In Ankara amtiert ein Staatsgerichtshof, der sich mit Vorliebe auf Journalisten, Schriftsteller und Künstler stürzt. So wurde der bekannte Schauspieler Mahir Güns-ray vor diesem Gericht angeklagt, weil er bei seiner Verteidigung in einem anderen Verfahren aus Kafkas „Prozeß" zitiert hatte.

In Kurdistan führt die Türkei nicht nur einen Krieg gegen die sozialistische Terrororganisation PKK, sondern sie verfolgt auch die kurdische Bevölkerung, der der Status als eigene Volksgruppe abgesprochen wird. Ganz zu schweigen davon, daß den kurdischen Gebieten Autonomie gewährt würde.

Die Türkei müßte wissen, daß im westlichen Europa Minderheiten - wie groß oder klein sie auch sein mögen - unter einem besonderen Schutz stehen, und daß dies eines der wichtigsten Prinzipien der Europäischen Gemeinschaft ist.
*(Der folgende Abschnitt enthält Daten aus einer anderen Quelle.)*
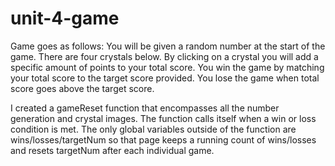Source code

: # unit-4-game

Game goes as follows: You will be given a random number at the start of the game. There are four crystals below. By clicking on a crystal you will add a specific amount of points to your total score. You win the game by matching your total score to the target score provided. You lose the game when total score goes above the target score.

I created a gameReset function that encompasses all the number generation and crystal images. The function calls itself when a win or loss condition is met. The only global variables outside of the function are wins/losses/targetNum so that page keeps a running count of wins/losses and resets targetNum after each individual game.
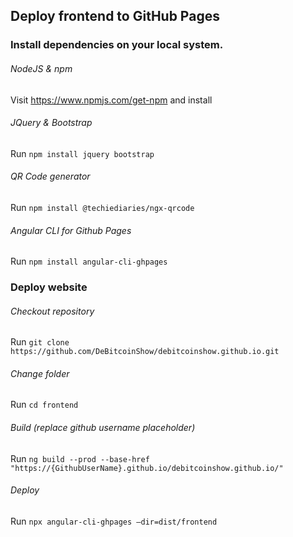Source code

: ## Deploy frontend to GitHub Pages
### Install dependencies on your local system.
###### NodeJS & npm
Visit https://www.npmjs.com/get-npm and install

###### JQuery & Bootstrap 
Run `npm install jquery bootstrap`

###### QR Code generator
Run `npm install @techiediaries/ngx-qrcode`

###### Angular  CLI for Github Pages
Run `npm install angular-cli-ghpages`

### Deploy website
###### Checkout repository
Run `git clone https://github.com/DeBitcoinShow/debitcoinshow.github.io.git` 

###### Change folder
Run `cd frontend`

###### Build (replace github username placeholder)
Run `ng build --prod --base-href "https://{GithubUserName}.github.io/debitcoinshow.github.io/"` 

###### Deploy
Run `npx angular-cli-ghpages —dir=dist/frontend`
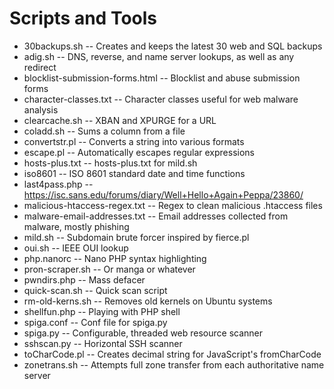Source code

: # Scripts and Tools

- 30backups.sh -- Creates and keeps the latest 30 web and SQL backups
- adig.sh -- DNS, reverse, and name server lookups, as well as any redirect
- blocklist-submission-forms.html -- Blocklist and abuse submission forms
- character-classes.txt -- Character classes useful for web malware analysis
- clearcache.sh -- XBAN and XPURGE for a URL
- coladd.sh -- Sums a column from a file
- convertstr.pl -- Converts a string into various formats
- escape.pl -- Automatically escapes regular expressions
- hosts-plus.txt -- hosts-plus.txt for mild.sh
- iso8601 -- ISO 8601 standard date and time functions
- last4pass.php -- https://isc.sans.edu/forums/diary/Well+Hello+Again+Peppa/23860/
- malicious-htaccess-regex.txt -- Regex to clean malicious .htaccess files
- malware-email-addresses.txt -- Email addresses collected from malware, mostly phishing
- mild.sh -- Subdomain brute forcer inspired by fierce.pl
- oui.sh -- IEEE OUI lookup
- php.nanorc -- Nano PHP syntax highlighting
- pron-scraper.sh -- Or manga or whatever
- pwndirs.php -- Mass defacer
- quick-scan.sh -- Quick scan script
- rm-old-kerns.sh -- Removes old kernels on Ubuntu systems
- shellfun.php -- Playing with PHP shell
- spiga.conf -- Conf file for spiga.py
- spiga.py -- Configurable, threaded web resource scanner
- sshscan.py -- Horizontal SSH scanner
- toCharCode.pl -- Creates decimal string for JavaScript's fromCharCode
- zonetrans.sh -- Attempts full zone transfer from each authoritative name server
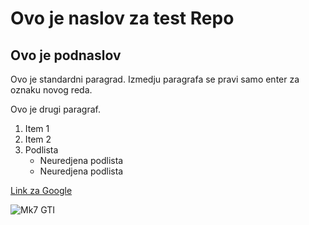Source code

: # Ovo je naslov za test Repo
## Ovo je podnaslov

Ovo je standardni paragrad. Izmedju paragrafa se pravi samo enter za oznaku novog reda.

Ovo je drugi paragraf.

1. Item 1
2. Item 2
3. Podlista
    * Neuredjena podlista
    * Neuredjena podlista

[Link za Google](https://www.google.com)

![Mk7 GTI](https://maxtondesign.com/eng_pl_FRONT-SPLITTER-VW-GOLF-Mk7-GTI-CLUBSPORT-7719_7.jpg)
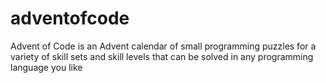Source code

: # adventofcode
Advent of Code is an Advent calendar of small programming puzzles for a variety of skill sets and skill levels that can be solved in any programming language you like
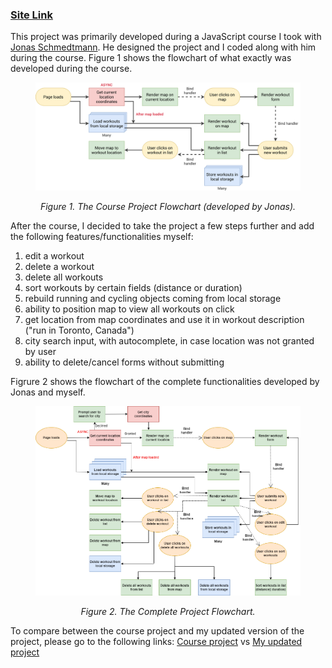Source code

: ### [Site Link](https://hassanselsayed.github.io/map-exercises/)

This project was primarily developed during a JavaScript course I took with [Jonas Schmedtmann](https://twitter.com/jonasschmedtman). He designed the project and I coded along with him during the course. Figure 1 shows the flowchart of what exactly was developed during the course.

<figure>
  <img src="./images/course-project-flowchart.png" alt="Course Project Flowchart."/>
  <figure-caption>
    <p align=center><i>Figure 1. The Course Project Flowchart (developed by Jonas).</i></p>
  </figure-caption>
</figure>

After the course, I decided to take the project a few steps further and add the following features/functionalities myself:

1. edit a workout
2. delete a workout
3. delete all workouts
4. sort workouts by certain fields (distance or duration)
5. rebuild running and cycling objects coming from local storage
6. ability to position map to view all workouts on click
7. get location from map coordinates and use it in workout description ("run in Toronto, Canada")
8. city search input, with autocomplete, in case location was not granted by user
9. ability to delete/cancel forms without submitting

Figrure 2 shows the flowchart of the complete functionalities developed by Jonas and myself.

<figure>
  <img src="./images/complete-project-flowchart.png" alt="Complete Project Flowchart."/>
  <figure-caption>
    <p align=center><i>Figure 2. The Complete Project Flowchart.</i></p>
  </figure-caption>
</figure>

To compare between the course project and my updated version of the project, please go to the following links:
[Course project](https://mapty.netlify.app/) vs [My updated project](https://hassanselsayed.github.io/map-exercises/)
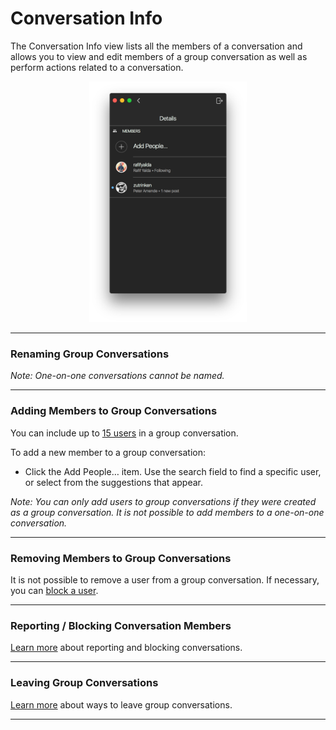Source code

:# Conversation Info

The Conversation Info view lists all the members of a conversation and allows you to view and edit members of a group conversation as well as perform actions related to a conversation.

<p style="text-align: center; margin-top: 1em;"><img src="/views/assets/conversation-info.png" width="50%" height="50%" /></p>

<hr />

### Renaming Group Conversations

_Note: One-on-one conversations cannot be named._

<hr />

### Adding Members to Group Conversations

You can include up to [15 users](/misc/limits.md) in a group conversation. 

To add a new member to a group conversation:

- Click the Add People… item. Use the search field to find a specific user, or select from the suggestions that appear. 

_Note: You can only add users to group conversations if they were created as a group conversation. It is not possible to add members to a one-on-one conversation._

<hr />

### Removing Members to Group Conversations

It is not possible to remove a user from a group conversation. If necessary, you can [block a user](#reporting-blocking-conversation-members).

<hr />

### Reporting / Blocking Conversation Members

[Learn more](/views/conversations/list.md#reporting-blocking-conversations) about reporting and blocking conversations.

<hr />

### Leaving Group Conversations

[Learn more](/views/conversations/list.md#leaving-group-conversations) about ways to leave group conversations.

<hr />

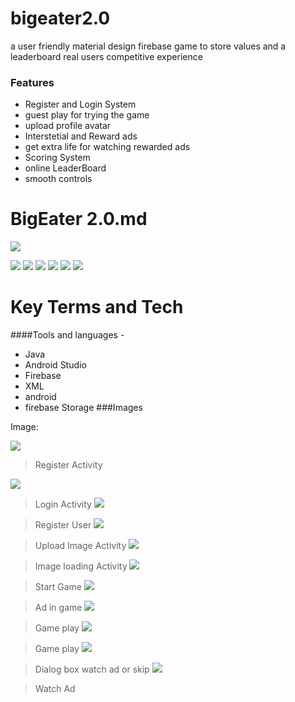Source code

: # bigeater2.0
a user friendly material design firebase game to store values and a leaderboard real users competitive experience 
### Features

- Register and Login System
- guest play for trying the game
- upload profile avatar
- Interstetial and Reward ads
- get extra life for watching rewarded ads
- Scoring System
- online LeaderBoard
-	smooth controls
# BigEater 2.0.md

![](https://play-lh.googleusercontent.com/pf73akQJHIypOH-ytR9L5LezVFb841Ig8ozEkR3NtqM0aEQOcq-yvReW1fpL3tFUd35a=w240-h480-rw)

![](https://img.shields.io/github/stars/pandao/editor.md.svg) ![](https://img.shields.io/github/forks/pandao/editor.md.svg) ![](https://img.shields.io/github/tag/pandao/editor.md.svg) ![](https://img.shields.io/github/release/pandao/editor.md.svg) ![](https://img.shields.io/github/issues/pandao/editor.md.svg) ![](https://img.shields.io/bower/v/editor.md.svg)




 Key Terms and Tech
=============

####Tools and languages -

- Java
- Android Studio
- Firebase
- XML
- android
- firebase Storage
###Images

Image:

![](https://i.imgur.com/PSk5oWr.png)

> Register Activity

![]([https://i.imgur.com/5UB3Gq2.png](https://camo.githubusercontent.com/4bd89df0dd417f71af2d592035dda6263ff1956c9fa01723e8b7be3acff52152/68747470733a2f2f692e696d6775722e636f6d2f50536b356f57722e706e67))

> Login Activity
![](https://i.imgur.com/oA283Va.png)

> Register User
![](https://i.imgur.com/zldzfFZ.png)

> Upload Image Activity
![](https://i.imgur.com/QoOZNYN.png)

> Image loading Activity
![](https://i.imgur.com/GzSpdGg.png)

> Start Game
![](https://i.imgur.com/qkmqAEf.png)

> Ad in game
![](https://i.imgur.com/5xnVqaC.png)

> Game play
![](https://i.imgur.com/xe4PCpB.png)

> Game play
![](https://i.imgur.com/ZJhCHjp.png)

> Dialog box watch ad or skip
![](https://i.imgur.com/FgAJYj1.png)

> Watch Ad
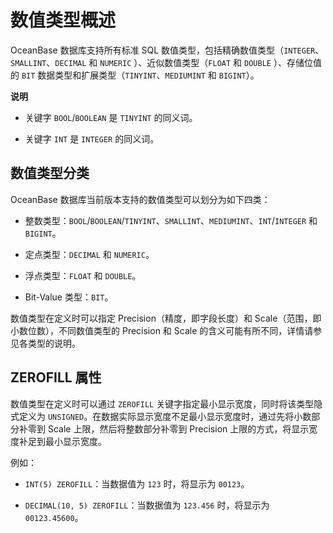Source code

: 数值类型概述 
===========================

OceanBase 数据库支持所有标准 SQL 数值类型，包括精确数值类型（`INTEGER`、`SMALLINT`、`DECIMAL` 和 `NUMERIC` ）、近似数值类型（`FLOAT` 和 `DOUBLE` ）、存储位值的 `BIT` 数据类型和扩展类型（`TINYINT`、`MEDIUMINT` 和 `BIGINT`）。

**说明**

* 关键字 `BOOL`/`BOOLEAN` 是 `TINYINT` 的同义词。

* 关键字 `INT` 是 `INTEGER` 的同义词。


数值类型分类 
---------------------------

OceanBase 数据库当前版本支持的数值类型可以划分为如下四类：

* 整数类型：`BOOL`/`BOOLEAN`/`TINYINT`、`SMALLINT`、`MEDIUMINT`、`INT`/`INTEGER` 和 `BIGINT`。  

* 定点类型：`DECIMAL` 和 `NUMERIC`。

* 浮点类型：`FLOAT` 和 `DOUBLE`。

* Bit-Value 类型：`BIT`。

  
数值类型在定义时可以指定 Precision（精度，即字段长度）和 Scale（范围，即小数位数），不同数值类型的 Precision 和 Scale 的含义可能有所不同，详情请参见各类型的说明。

ZEROFILL 属性 
--------------------------------

数值类型在定义时可以通过 `ZEROFILL` 关键字指定最小显示宽度，同时将该类型隐式定义为 `UNSIGNED`。在数据实际显示宽度不足最小显示宽度时，通过先将小数部分补零到 Scale 上限，然后将整数部分补零到 Precision 上限的方式，将显示宽度补足到最小显示宽度。

例如：

* `INT(5) ZEROFILL`：当数据值为 `123` 时，将显示为 `00123`。

* `DECIMAL(10, 5) ZEROFILL`：当数据值为 `123.456` 时，将显示为 `00123.45600`。

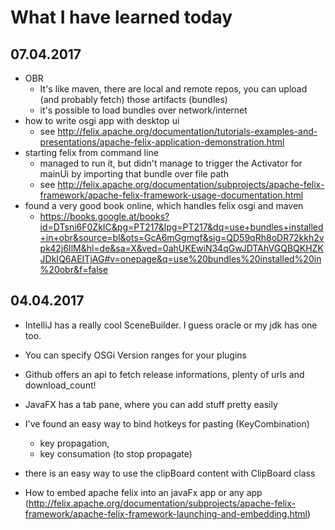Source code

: # What I have learned today
## 07.04.2017

* OBR
    * It's like maven, there are local and remote repos, you can upload (and probably fetch) those artifacts (bundles)
    * it's possible to load bundles over network/internet
* how to write osgi app with desktop ui
    * see http://felix.apache.org/documentation/tutorials-examples-and-presentations/apache-felix-application-demonstration.html
* starting felix from command line
    * managed to run it, but didn't manage to trigger the Activator for mainUi by importing that bundle over file path
    * see http://felix.apache.org/documentation/subprojects/apache-felix-framework/apache-felix-framework-usage-documentation.html    
* found a very good book online, which handles felix osgi and maven
    * https://books.google.at/books?id=DTsni6F0ZkIC&pg=PT217&lpg=PT217&dq=use+bundles+installed+in+obr&source=bl&ots=GcA6mGgmgf&sig=QD59qRh8oDR72kkh2vpk42j6IlM&hl=de&sa=X&ved=0ahUKEwiN34qGwJDTAhVGQBQKHZKJDkIQ6AEITjAG#v=onepage&q=use%20bundles%20installed%20in%20obr&f=false


## 04.04.2017

* IntelliJ has a really cool SceneBuilder. I guess oracle or my jdk has one too.
* You can specify OSGi Version ranges for your plugins
* Github offers an api to fetch release informations, plenty of urls and download_count!
* JavaFX has a tab pane, where you can add stuff pretty easily
* I've found an easy way to bind hotkeys for pasting (KeyCombination)
    * key propagation, 
    * key consumation (to stop propagate)
* there is an easy way to use the clipBoard content with ClipBoard class
 
* How to embed apache felix into an javaFx app or any app (http://felix.apache.org/documentation/subprojects/apache-felix-framework/apache-felix-framework-launching-and-embedding.html)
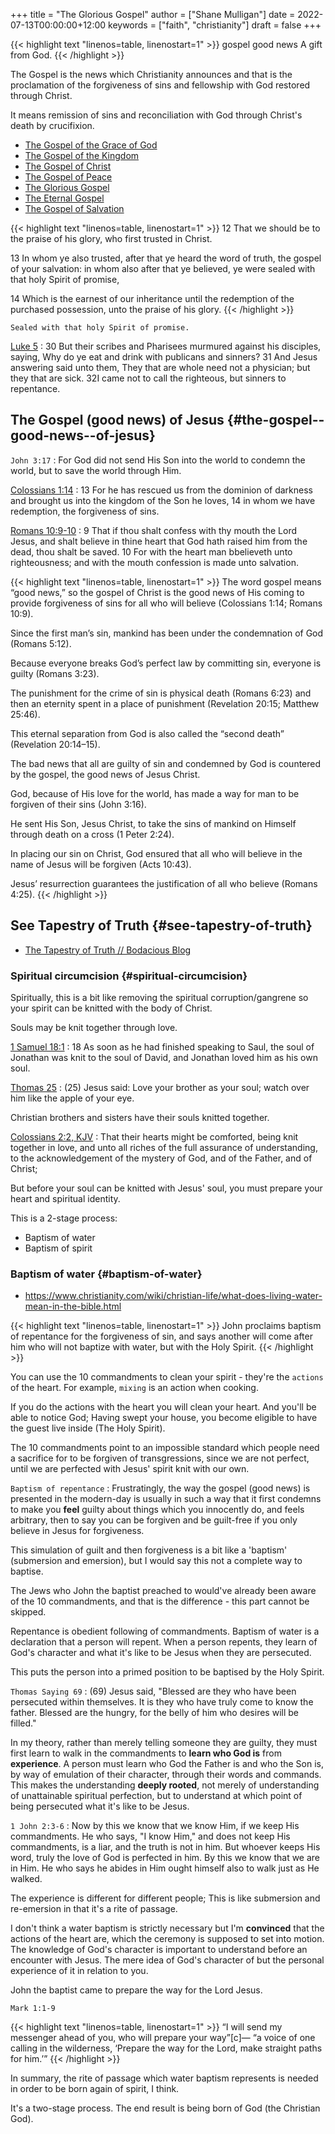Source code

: +++
title = "The Glorious Gospel"
author = ["Shane Mulligan"]
date = 2022-07-13T00:00:00+12:00
keywords = ["faith", "christianity"]
draft = false
+++

{{< highlight text "linenos=table, linenostart=1" >}}
gospel
good news
    A gift from God.
{{< /highlight >}}

The Gospel is the news which
Christianity announces and that is the
proclamation of the forgiveness of sins and
fellowship with God restored through Christ.

It means remission of sins and reconciliation
with God through Christ's death by
crucifixion.

-   [The Gospel of the Grace of God](https://www.biblegateway.com/passage/?search=Acts%2020%3A24&version=NIV)
-   [The Gospel of the Kingdom](https://www.biblegateway.com/passage/?search=Matthew%204%3A23&version=NIV)
-   [The Gospel of Christ](https://www.biblegateway.com/passage/?search=Romans+1%3A16&version=KJV)
-   [The Gospel of Peace](https://www.biblegateway.com/passage/?search=Ephesians%206%3A15&version=NIV)
-   [The Glorious Gospel](https://www.biblegateway.com/passage/?search=1%20Timothy%201:11-16&version=NKJV)
-   [The Eternal Gospel](https://www.biblegateway.com/passage/?search=Revelation%2014%3A6&version=NIV)
-   [The Gospel of Salvation](https://www.biblegateway.com/passage/?search=Ephesians%201%3A13&version=KJV)

<!--listend-->

{{< highlight text "linenos=table, linenostart=1" >}}
12 That we should be to the praise of his
glory, who first trusted in Christ.

13 In whom ye also trusted, after that ye
heard the word of truth, the gospel of your
salvation: in whom also after that ye
believed, ye were sealed with that holy Spirit
of promise,

14 Which is the earnest of our inheritance
until the redemption of the purchased
possession, unto the praise of his glory.
{{< /highlight >}}

`Sealed with that holy Spirit of promise.`

[Luke 5](https://biblehub.com/kjv/luke/5.htm)
: 30 But their scribes and Pharisees murmured against his disciples, saying, Why do ye eat and drink with publicans and sinners? 31 And Jesus answering said unto them, They that are whole need not a physician; but they that are sick. 32I came not to call the righteous, but sinners to repentance.


## The Gospel (good news) of Jesus {#the-gospel--good-news--of-jesus}

`John 3:17`
: For God did not send His Son into the world to condemn the world, but to save the world through Him.


[Colossians 1:14](https://www.biblegateway.com/passage/?search=Colossians%201%3A1-14&version=NIV)
: 13 For he has rescued us from the dominion of darkness and brought us into the kingdom of the Son he loves, 14 in whom we have redemption, the forgiveness of sins.


[Romans 10:9-10](https://www.biblegateway.com/passage/?search=Romans+10%3A9-10&version=NIV)
: 9 That if thou shalt confess with thy mouth the Lord Jesus, and shalt believe in thine heart that God hath raised him from the dead, thou shalt be saved. 10 For with the heart man bbelieveth unto righteousness; and with the mouth confession is made unto salvation.

<!--listend-->

{{< highlight text "linenos=table, linenostart=1" >}}
The word gospel means “good news,” so the
gospel of Christ is the good news of His
coming to provide forgiveness of sins for all
who will believe (Colossians 1:14; Romans
10:9).

Since the first man’s sin, mankind has been
under the condemnation of God (Romans 5:12).

Because everyone breaks God’s perfect law by
committing sin, everyone is guilty (Romans
3:23).

The punishment for the crime of sin is
physical death (Romans 6:23) and then an
eternity spent in a place of punishment
(Revelation 20:15; Matthew 25:46).

This eternal separation from God is also
called the “second death” (Revelation
20:14–15).

The bad news that all are guilty of sin and
condemned by God is countered by the gospel,
the good news of Jesus Christ.

God, because of His love for the world, has
made a way for man to be forgiven of their
sins (John 3:16).

He sent His Son, Jesus Christ, to take the
sins of mankind on Himself through death on a
cross (1 Peter 2:24).

In placing our sin on Christ, God ensured that
all who will believe in the name of Jesus will
be forgiven (Acts 10:43).

Jesus’ resurrection guarantees the
justification of all who believe (Romans
4:25).
{{< /highlight >}}


## See Tapestry of Truth {#see-tapestry-of-truth}

-   [The Tapestry of Truth // Bodacious Blog](https://mullikine.github.io/posts/the-tapestry-of-truth/)


### Spiritual circumcision {#spiritual-circumcision}

Spiritually, this is a bit like removing the
spiritual corruption/gangrene so your spirit
can be knitted with the body of Christ.

Souls may be knit together through love.

[1 Samuel 18:1](https://www.biblegateway.com/passage/?search=1%20Samuel%2018&version=ESV)
: 18 As soon as he had finished speaking to Saul, the soul of Jonathan was knit to the soul of David, and Jonathan loved him as his own soul.


[Thomas 25](http://www.earlychristianwritings.com/thomas/gospelthomas25.html)
: (25) Jesus said: Love your brother as your soul; watch over him like the apple of your eye.

Christian brothers and sisters have their souls knitted together.

[Colossians 2:2, KJV](https://www.biblegateway.com/passage/?search=Colossians+2&version=KJV)
: That their hearts might be comforted, being knit together in love, and unto all riches of the full assurance of understanding, to the acknowledgement of the mystery of God, and of the Father, and of Christ;

But before your soul can be knitted with Jesus' soul, you must prepare your heart and spiritual identity.

This is a 2-stage process:

-   Baptism of water
-   Baptism of spirit


### Baptism of water {#baptism-of-water}

-   <https://www.christianity.com/wiki/christian-life/what-does-living-water-mean-in-the-bible.html>

<!--listend-->

{{< highlight text "linenos=table, linenostart=1" >}}
John proclaims baptism of repentance for the
forgiveness of sin, and says another will come
after him who will not baptize with water, but
with the Holy Spirit.
{{< /highlight >}}

You can use the 10 commandments to clean your spirit - they're the `actions` of the heart.
For example, `mixing` is an action when cooking.

If you do the actions with the heart you will
clean your heart. And you'll be able to notice
God; Having swept your house, you become
eligible to have the guest live inside (The Holy Spirit).

The 10 commandments point to an impossible standard
which people need a sacrifice for to be forgiven of transgressions, since we are not perfect, until we are perfected with Jesus' spirit knit with our own.

`Baptism of repentance`
: Frustratingly, the way the gospel (good news) is presented in the modern-day is usually
    in such a way that it first condemns to make you **feel** guilty about things which you innocently do, and feels arbitrary,
    then to say you can be forgiven and be guilt-free if you only believe in Jesus for forgiveness.

This simulation of guilt and then forgiveness
is a bit like a 'baptism' (submersion and
emersion), but I would say this not a complete way to baptise.

The Jews who John the baptist preached to would've already been aware of the 10 commandments, and that is the difference - this part cannot be skipped.

Repentance is obedient following of commandments.
Baptism of water is a declaration that a person will repent.
When a person repents, they learn of God's character and what it's like to be Jesus when they are persecuted.

This puts the person into a primed position to be baptised by the Holy Spirit.

`Thomas Saying 69`
: (69) Jesus said, "Blessed are they who have been persecuted within themselves. It is they
    who have truly come to know the father. Blessed are the hungry, for the belly of him who
    desires will be filled."

In my theory, rather than merely telling someone they are guilty, they must first learn to walk in the commandments to **learn who God is** from **experience**.
A person must learn who God the Father is and who the Son is, by way of emulation of their character, through their words and commands.
This makes the understanding **deeply rooted**, not merely of understanding of unattainable spiritual perfection, but to understand at which point of being persecuted what it's like to be Jesus.

`1 John 2:3-6`
: Now by this we know that we know Him, if we keep His commandments. He who says, "I know Him," and does not keep His commandments, is a liar, and the truth is not in him. But whoever keeps His word, truly the love of God is perfected in him. By this we know that we are in Him. He who says he abides in Him ought himself also to walk just as He walked.

The experience is different for different people; This is like submersion and re-emersion in that it's a rite of passage.

I don't think a water baptism is strictly necessary
but I'm **convinced** that the actions of the heart are, which the ceremony is supposed to set into motion.
The knowledge of God's character is important to understand before an encounter with Jesus.
The mere idea of God's character of but the personal experience of it in relation to you.

John the baptist came to prepare the way for the Lord Jesus.

`Mark 1:1-9`

{{< highlight text "linenos=table, linenostart=1" >}}
“I will send my messenger ahead of you,
    who will prepare your way”[c]—
“a voice of one calling in the wilderness,
‘Prepare the way for the Lord,
    make straight paths for him.’”
{{< /highlight >}}

In summary, the rite of passage which water baptism represents is needed in order to be born again of spirit, I think.

It's a two-stage process.
The end result is being born of God (the Christian God).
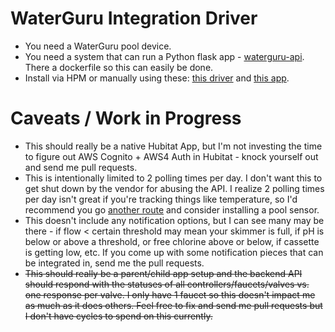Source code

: # WaterGuru Integration Driver
* You need a WaterGuru pool device.
* You need a system that can run a Python flask app -
[waterguru-api](https://github.com/bdwilson/waterguru-api).  There a dockerfile
so this can easily be done. 
* Install via HPM or manually using these: [this driver](https://raw.githubusercontent.com/bdwilson/hubitat/master/WaterGuru/WaterGuru-Driver.groovy) and [this app](https://raw.githubusercontent.com/bdwilson/hubitat/master/WaterGuru/WaterGuru-Integration.groovy).

# Caveats / Work in Progress
* This should really be a native Hubitat App, but I'm not investing the time to
figure out AWS Cognito + AWS4 Auth in Hubitat - knock yourself out and send me
pull requests. 
* This is intentionally limited to 2 polling times per day. I don't want this to get shut down by the vendor for abusing the API. I realize 2 polling times per day isn't great if you're tracking things like temperature, so I'd recommend you go [another route](https://github.com/bdwilson/hubitat/tree/master/Arduino-Pool#Requirements) and consider installing a pool sensor. 
* This doesn't include any notification options, but I can see many may be
there - if flow < certain threshold may mean your skimmer is full, if pH is
below or above a threshold, or free chlorine above or below, if cassette is
getting low, etc. If you come up with some notification pieces that can be
integrated in, send me the pull requests. 
* ~~This should really be a parent/child app setup and the backend API should respond with the statuses of all controllers/faucets/valves vs. one response per valve. I only have 1 faucet so this doesn't impact me as much as it does others. Feel free to fix and send me pull requests but I don't have cycles to spend on this currently.~~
In der Berufung auf den Islam glaubt die Türkei nun die Begründung dafür gefunden zu haben, sich jenen Menschenrechtsstandards zu entziehen, die in Europa gelten. Diese Standards sind zwar vom Christentum und der Aufklärung geprägt, sie haben aber unterdessen universale Geltung.

Die Türkei wird von Europa nicht ausgeschlossen, weil sie ein islamisches Land ist, sondern sie schließt sich selbst aus, weil sie die Bedingungen nicht erfüllen will, die mit einer Teilnahme am gemeinsamen Europa verbunden sind. Der Islam ist nur ein Vorwand.